Northern Virginia Congressman Jim Moran (D) has been urging the Department of Defense and Congress to delay the move for at least a year. But some organizations already headquartered in the area are trying to make sure their workers won't be stuck in traffic jams whenever the new facility opens.

Maren Kelley works for ASCD, an education trade organization located practically in the shadow of the towering new Mark Center Defense building at the intersection of Interstate-395 and Seminary Road.

Kelley lives in Fredericksburg, and she used to commute to the area using VRE, Metro, and a shuttle bus, which took five hours each day.

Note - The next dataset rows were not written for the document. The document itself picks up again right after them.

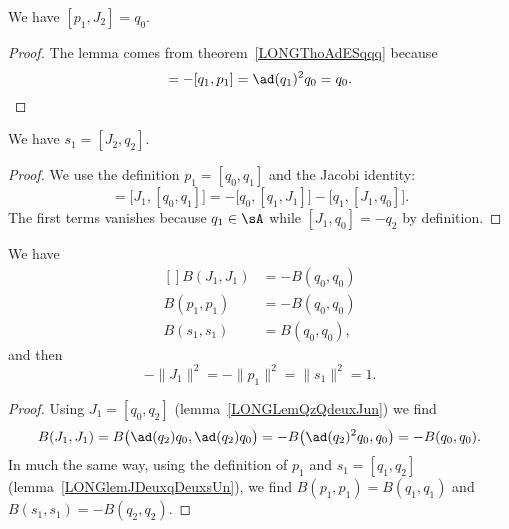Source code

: \begin{lemma}		\label{LONGLempunjdeuxqzero}
	We have $[p_1,J_2]=q_0$.
\end{lemma}

\begin{proof}
	The lemma comes from theorem~\ref{LONGThoAdESqqq} because
	\begin{equation}
		[p_1,J_2]=-[q_1,p_1]=\ad(q_1)^2q_0=q_0.
	\end{equation}
\end{proof}

\begin{lemma}				 \label{LONGlemJDeuxqDeuxsUn}
	We have $s_1=[J_2,q_2]$.
\end{lemma}

\begin{proof}
	We use the definition $p_1=[q_0,q_1]$ and the Jacobi identity:
	\begin{equation}
		[J_1,p_1]=\big[ J_1,[q_0,q_1] \big]=-\big[ q_0,[q_1,J_1] \big]-\big[ q_1,[J_1,q_0] \big].
	\end{equation}
	The first terms vanishes because $q_1\in\sA$ while $[J_1,q_0]=-q_2$ by definition.
\end{proof}

\begin{proposition}		\label{LONGPropBJpsun}
	We have
	\begin{equation}
		\begin{aligned}[]
			B(J_1,J_1) & =-B(q_0,q_0) \\
			B(p_1,p_1) & =-B(q_0,q_0) \\
			B(s_1,s_1) & =B(q_0,q_0),
		\end{aligned}
	\end{equation}
	and then
	\begin{equation}
		-\| J_1 \|^2=-\| p_1 \|^2=\| s_1 \|^2=1.
	\end{equation}
\end{proposition}

\begin{proof}
	Using $J_1=[q_0,q_2]$ (lemma~\ref{LONGLemQzQdeuxJun}) we find
	\begin{equation}
		B(J_1,J_1)=B\big( \ad(q_2)q_0,\ad(q_2)q_0 \big)=-B\big( \ad(q_2)^2q_0,q_0 \big)=-B(q_0,q_0).
	\end{equation}
	In much the same way, using the definition of $p_1$ and $s_1=[q_1,q_2]$ (lemma~\ref{LONGlemJDeuxqDeuxsUn}), we find $B(p_1,p_1)=B(q_1,q_1)$ and $B(s_1,s_1)=-B(q_2,q_2)$.

\end{proof}

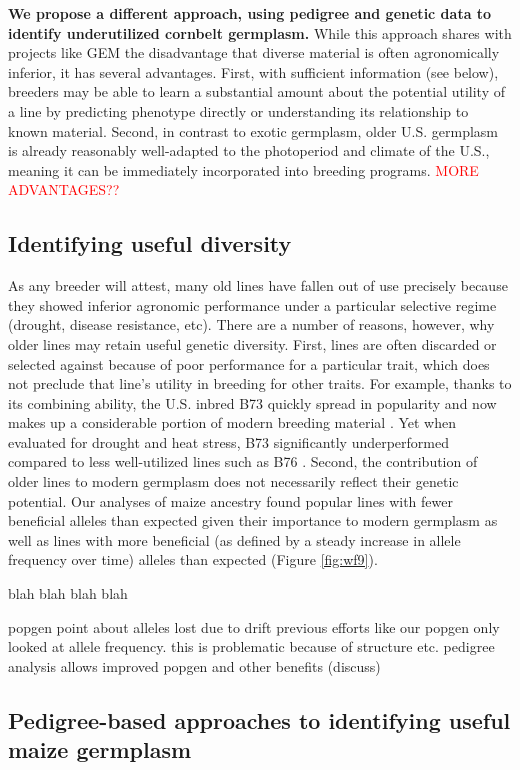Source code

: \documentclass[final,12pt]{article}
\begin{document}
\textbf{We propose a different approach, using pedigree and genetic data to identify underutilized cornbelt germplasm.}  
While this approach shares with projects like GEM the disadvantage that diverse material is often  agronomically inferior, it has several advantages.  
First, with sufficient information (see below), breeders may be able to learn a substantial amount about the potential utility of a line by predicting phenotype directly or understanding its relationship to known material. 
Second, in contrast to exotic germplasm, older U.S. germplasm is already reasonably well-adapted to the photoperiod and climate of the U.S., meaning it can be immediately incorporated into breeding programs.
\textcolor{red}{MORE ADVANTAGES??}

\subsection*{Identifying useful diversity}
As any breeder will attest, many old lines have fallen out of use precisely because they showed inferior agronomic performance under a particular selective regime (drought, disease resistance, etc).
There are a number of reasons, however, why older lines may retain useful genetic diversity.
First, lines are often discarded or selected against because of poor performance for a particular trait, which does not preclude that line's utility in breeding for other traits.
For example, thanks to its combining ability, the U.S. inbred B73 quickly spread in popularity and now makes up a considerable portion of modern breeding material \citep{van2012historical}. 
Yet when evaluated for drought and heat stress, B73 significantly underperformed compared to less well-utilized lines such as B76 \citep{chen2012characterization}.
Second, the contribution of older lines to modern germplasm does not necessarily reflect their genetic potential.
Our analyses of maize ancestry found popular lines with fewer beneficial alleles than expected given their importance to modern germplasm as well as lines with more beneficial (as defined by a steady increase in allele frequency over time) alleles than expected (Figure \ref{fig:wf9}).

blah blah blah blah


 popgen point about alleles lost due to drift
 previous efforts like our popgen only looked at allele frequency. this is problematic because of structure etc.
 pedigree analysis allows improved popgen and other benefits (discuss)
 

\subsection*{Pedigree-based approaches to identifying useful maize germplasm}
\end{document}
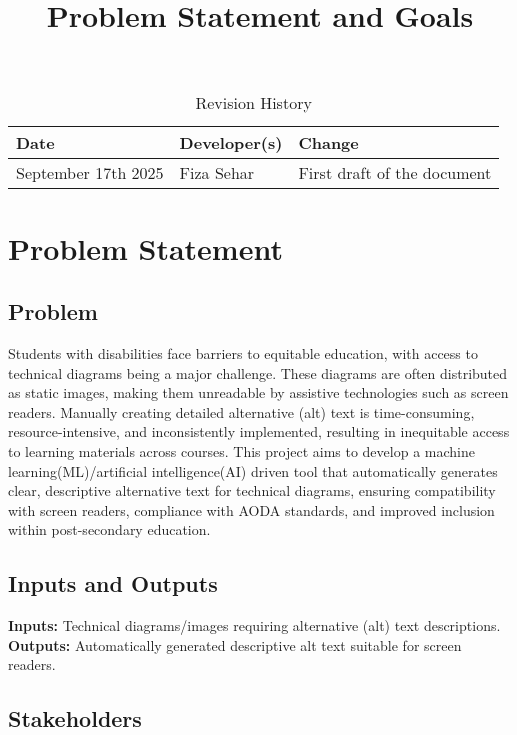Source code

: \documentclass{article}
\title{Problem Statement and Goals\\\progname}
\author{\authname}
\date{}
\begin{document}
\maketitle

\begin{table}[hp]
\caption{Revision History} \label{TblRevisionHistory}
\begin{tabularx}{\textwidth}{llX}
\toprule
\textbf{Date} & \textbf{Developer(s)} & \textbf{Change}\\
\midrule
September 17th 2025 & Fiza Sehar & First draft of the document\\
\bottomrule
\end{tabularx}
\end{table}

\section{Problem Statement}

\subsection{Problem}
Students with disabilities face barriers to equitable education, with access to technical diagrams being a major challenge. These diagrams are often distributed as static images, making them unreadable by assistive technologies such as screen readers. Manually creating detailed alternative (alt) text is time-consuming, resource-intensive, and inconsistently implemented, resulting in inequitable access to learning materials across courses. This project aims to develop a machine learning(ML)/artificial intelligence(AI) driven tool that automatically generates clear, descriptive alternative text for technical diagrams, ensuring compatibility with screen readers, compliance with AODA standards, and improved inclusion within post-secondary education.

\subsection{Inputs and Outputs}
\textbf{Inputs:} Technical diagrams/images requiring alternative (alt) text descriptions.\\
\textbf{Outputs:} Automatically generated descriptive alt text suitable for screen readers.
\subsection{Stakeholders}
\end{document}
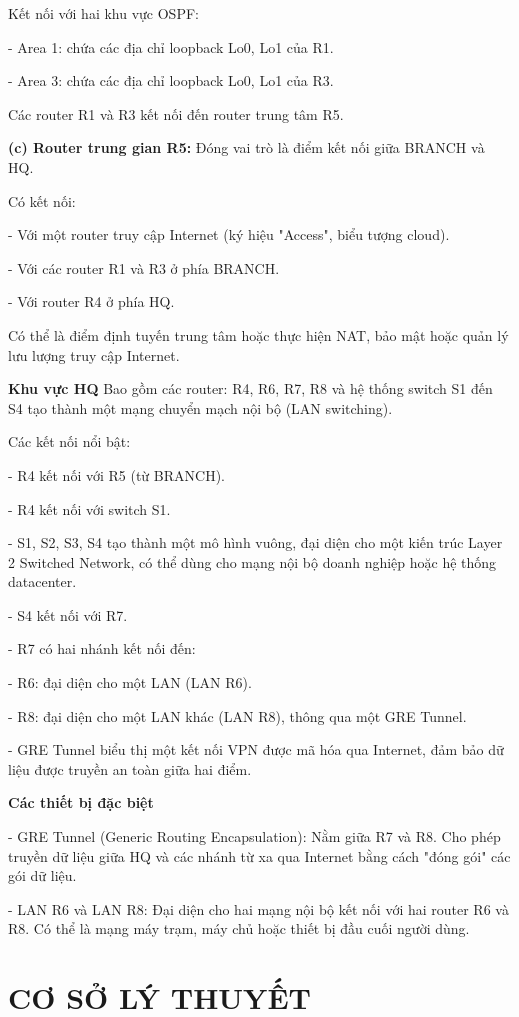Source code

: \documentclass[13pt]{article}
\begin{document}
Kết nối với hai khu vực OSPF:

- Area 1: chứa các địa chỉ loopback Lo0, Lo1 của R1.

- Area 3: chứa các địa chỉ loopback Lo0, Lo1 của R3.

Các router R1 và R3 kết nối đến router trung tâm R5.


\textbf{(c) Router trung gian R5:}
Đóng vai trò là điểm kết nối giữa BRANCH và HQ.

Có kết nối:

- Với một router truy cập Internet (ký hiệu "Access", biểu tượng cloud).

- Với các router R1 và R3 ở phía BRANCH.

- Với router R4 ở phía HQ.

Có thể là điểm định tuyến trung tâm hoặc thực hiện NAT, bảo mật hoặc quản lý lưu lượng truy cập Internet.



\textbf{Khu vực HQ}
Bao gồm các router: R4, R6, R7, R8 và hệ thống switch S1 đến S4 tạo thành một mạng chuyển mạch nội bộ (LAN switching).

Các kết nối nổi bật:

- R4 kết nối với R5 (từ BRANCH).

- R4 kết nối với switch S1.

- S1, S2, S3, S4 tạo thành một mô hình vuông, đại diện cho một kiến trúc Layer 2 Switched Network, có thể dùng cho mạng nội bộ doanh nghiệp hoặc hệ thống datacenter.

- S4 kết nối với R7.

- R7 có hai nhánh kết nối đến:

- R6: đại diện cho một LAN (LAN R6).

- R8: đại diện cho một LAN khác (LAN R8), thông qua một GRE Tunnel.

- GRE Tunnel biểu thị một kết nối VPN được mã hóa qua Internet, đảm bảo dữ liệu được truyền an toàn giữa hai điểm.


\textbf{Các thiết bị đặc biệt}

- GRE Tunnel (Generic Routing Encapsulation): Nằm giữa R7 và R8. Cho phép truyền dữ liệu giữa HQ và các nhánh từ xa qua Internet bằng cách "đóng gói" các gói dữ liệu.

- LAN R6 và LAN R8: Đại diện cho hai mạng nội bộ kết nối với hai router R6 và R8. Có thể là mạng máy trạm, máy chủ hoặc thiết bị đầu cuối người dùng.



        \section{CƠ SỞ LÝ THUYẾT}
\end{document}
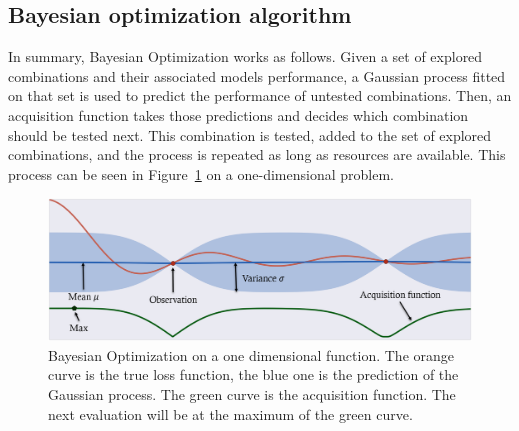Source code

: \subsection{Bayesian optimization algorithm}

In summary, Bayesian Optimization works as follows. Given a set of explored combinations and their associated models performance, a Gaussian process fitted on that set is used to predict the performance of untested combinations. Then, an acquisition function takes those predictions and decides which combination should be tested next. This combination is tested, added to the set of explored combinations, and the process is repeated as long as resources are available. This process can be seen in Figure~\ref{fig:bo} on a one-dimensional problem. 

\begin{figure}[htb]
	\centering
	\includegraphics[width=\linewidth]{img_hyperopt/bo.png}
	\caption{Bayesian Optimization on a one dimensional function. The orange curve is the true loss function, the blue one is the prediction of the Gaussian process. The green curve is the acquisition function. The next evaluation will be at the maximum of the green curve.}
	\label{fig:bo}
\end{figure}



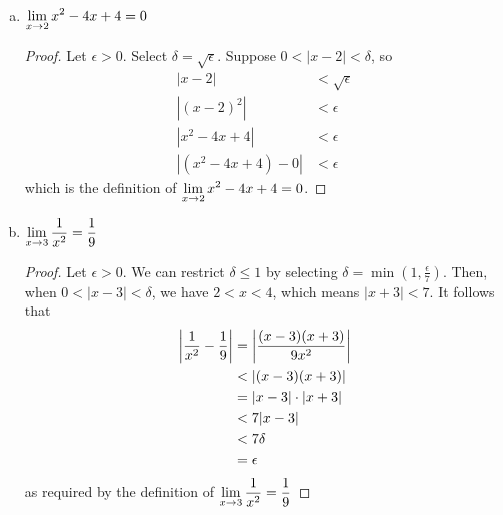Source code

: \begin{enumerate}[(a)]
\begin{proof}
        \end{proof}
  \item $\displaystyle\lim_{x\to2} x^2-4x+4 = 0$
        \begin{proof}
          Let $\epsilon > 0$.
          Select $\delta = \sqrt{\epsilon}$.
          Suppose $0 < |x-2| < \delta$, so
          \begin{align*}
            |x-2|            & < \sqrt{\epsilon} \\
            |(x-2)^2|        & < \epsilon        \\
            |x^2-4x+4|       & < \epsilon        \\
            |(x^2-4x+4) - 0| & < \epsilon
          \end{align*}
          which is the \epsdel{} definition of $\displaystyle\lim_{x\to2} x^2-4x+4 = 0$.
        \end{proof}
  \item $\displaystyle\lim_{x\to3} \frac{1}{x^2} = \frac{1}{9}$
        \begin{proof}
          Let $\epsilon > 0$.
          We can restrict $\delta \leq 1$ by selecting $\delta = \min(1,\frac{\epsilon}{7})$.
          Then, when $0 < |x-3| < \delta$, we have $2 < x < 4$, which means $|x+3| < 7$.
          It follows that
          \begin{align*}
            \abs{\frac{1}{x^2}-\frac{1}{9}} & = \abs{\frac{(x-3)(x+3)}{9x^2}} \\
                                            & < \abs{(x-3)(x+3)}              \\
                                            & = \abs{x-3}\cdot\abs{x+3}       \\
                                            & < 7\abs{x-3}                    \\
                                            & < 7\delta                       \\
                                            & = \epsilon
          \end{align*}
          as required by the \epsdel{} definition of $\displaystyle\lim_{x\to3} \frac{1}{x^2} = \frac{1}{9}$
        \end{proof}
\end{enumerate}


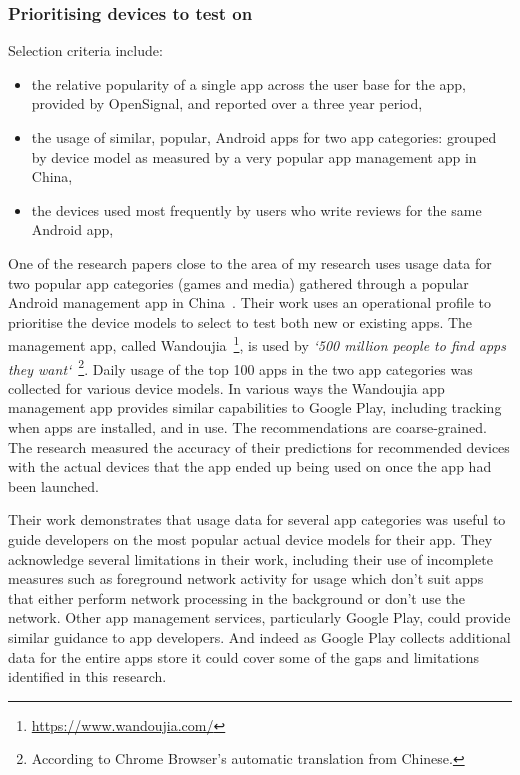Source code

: \subsubsection{Prioritising devices to test on}

Selection criteria include:
\begin{itemize}
    \item the relative popularity of a single app across the user base for the app, provided by OpenSignal, and reported over a three year period,
    \item the usage of similar, popular, Android apps for two app categories: grouped by device model as measured by a very popular app management app in China,
    \item the devices used most frequently by users who write reviews for the same Android app,
\end{itemize}

One of the research papers close to the area of my research uses usage data for two popular app categories (games and media) gathered through a popular Android management app in China~\cite{lu2016_PRADA}. Their work uses an operational profile to prioritise the device models to select to test both new or existing apps. The management app, called Wandoujia~\footnote{\url{https://www.wandoujia.com/}}, is used by \emph{`500 million people to find apps they want`}~\footnote{According to Chrome Browser's automatic translation from Chinese.}. Daily usage of the top 100 apps in the two app categories was collected for various device models. In various ways the Wandoujia app management app provides similar capabilities to Google Play, including tracking when apps are installed, and in use. The recommendations are coarse-grained. The research measured the accuracy of their predictions for recommended devices with the actual devices that the app ended up being used on once the app had been launched. 

Their work demonstrates that usage data for several app categories was useful to guide developers on the most popular actual device models for their app. They acknowledge several limitations in their work, including their use of incomplete measures such as foreground network activity for usage which don't suit apps that either perform network processing in the background or don't use the network. Other app management services, particularly Google Play, could provide similar guidance to app developers. And indeed as Google Play collects additional data for the entire apps store it could cover some of the gaps and limitations identified in this research.


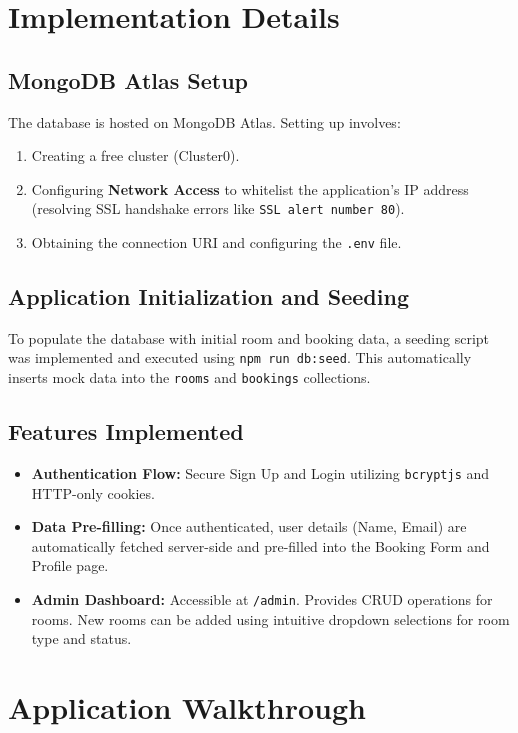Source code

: \documentclass[12pt, a4paper]{article}
\begin{document}
\section{Implementation Details}

\subsection{MongoDB Atlas Setup}
The database is hosted on MongoDB Atlas. Setting up involves:
\begin{enumerate}
    \item Creating a free cluster (Cluster0).
    \item Configuring \textbf{Network Access} to whitelist the application's IP address (resolving SSL handshake errors like \texttt{SSL alert number 80}).
    \item Obtaining the connection URI and configuring the \texttt{.env} file.
\end{enumerate}

\subsection{Application Initialization and Seeding}
To populate the database with initial room and booking data, a seeding script was implemented and executed using \texttt{npm run db:seed}. This automatically inserts mock data into the \texttt{rooms} and \texttt{bookings} collections.

\subsection{Features Implemented}
\begin{itemize}
    \item \textbf{Authentication Flow:} Secure Sign Up and Login utilizing \texttt{bcryptjs} and HTTP-only cookies.
    \item \textbf{Data Pre-filling:} Once authenticated, user details (Name, Email) are automatically fetched server-side and pre-filled into the Booking Form and Profile page.
    \item \textbf{Admin Dashboard:} Accessible at \texttt{/admin}. Provides CRUD operations for rooms. New rooms can be added using intuitive dropdown selections for room type and status.
\end{itemize}

\section{Application Walkthrough}
\end{document}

"Then I started using the slug lines, and because there's no entrance to the HOV on Seminary Road, I had to go down to the Pentagon which is an extra hour and half," she says. "Then I tried a carpool, and that didn't work either."

Now Kelley drives, and she has shifted her work schedule so she can come in before rush hour, and work from home more often. With the prospect of more than 6,000 new employees coming to the same area for work each day, she and her coworkers are bracing for traffic even worse than what they already face.

ASCD's Shelly Geary spent the past year planning for more ASCD employees to work from home or adjust their schedules to avoid traffic.

"I still think it's going to be an issue, but we hope it's going to be less of an issue because we're going to have 80 people that are then going to have the option to telework," Geary says.

ASCD is also training employees who telework to make sure they stay productive.

Kelley says it doesn't take a cubicle or an office to get things done.

"Working from home I'm actually more productive because there's fewer interruptions and I can get my work done," she says.

ASCD says by the fall, 80 of its 200 employees will work from home one to five days each week.